Natomiast w wyborach prezydenckich, które także odbyły się w niedzielę, najlepszy wynik 41,98 proc. uzyskała ubiegająca się o reelekcję Maia Sandu. Oznacza to, że 3 listopada odbędzie się druga tura wyborów prezydenckich, a rywalem Sandu będzie były prokurator generalny Alexandr Stoianoglo.
Poparcie dla eurointegracji uzyskane w referendum jest niższe od prognozowanego w sondażach, które mówiły o zdecydowanej przewadze zwolenników wejścia do UE. Z badań tych wynikało, że w Mołdawii jest około 50-55 proc. osób gotowych zagłosować w referendum na „tak”, a wraz z diasporą wynik ten miał przekroczyć nawet 60 proc.
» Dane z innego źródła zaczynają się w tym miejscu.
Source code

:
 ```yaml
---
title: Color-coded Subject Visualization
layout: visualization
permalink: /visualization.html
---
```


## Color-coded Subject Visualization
Von der Leyen złożyła gratulacje obywatelom Mołdawii oraz prezydentce Sandu. „Zrobiłaś to znowu!” – napisała, zwracając się do mołdawskiej przywódczyni.
Wcześniej rzecznik KE Peter Stano powiedział dziennikarzom, że rezultaty wyborów w Mołdawii pokazują, jak wymagająca jest walka z ingerowaniem przez Rosję w proces wyborczy.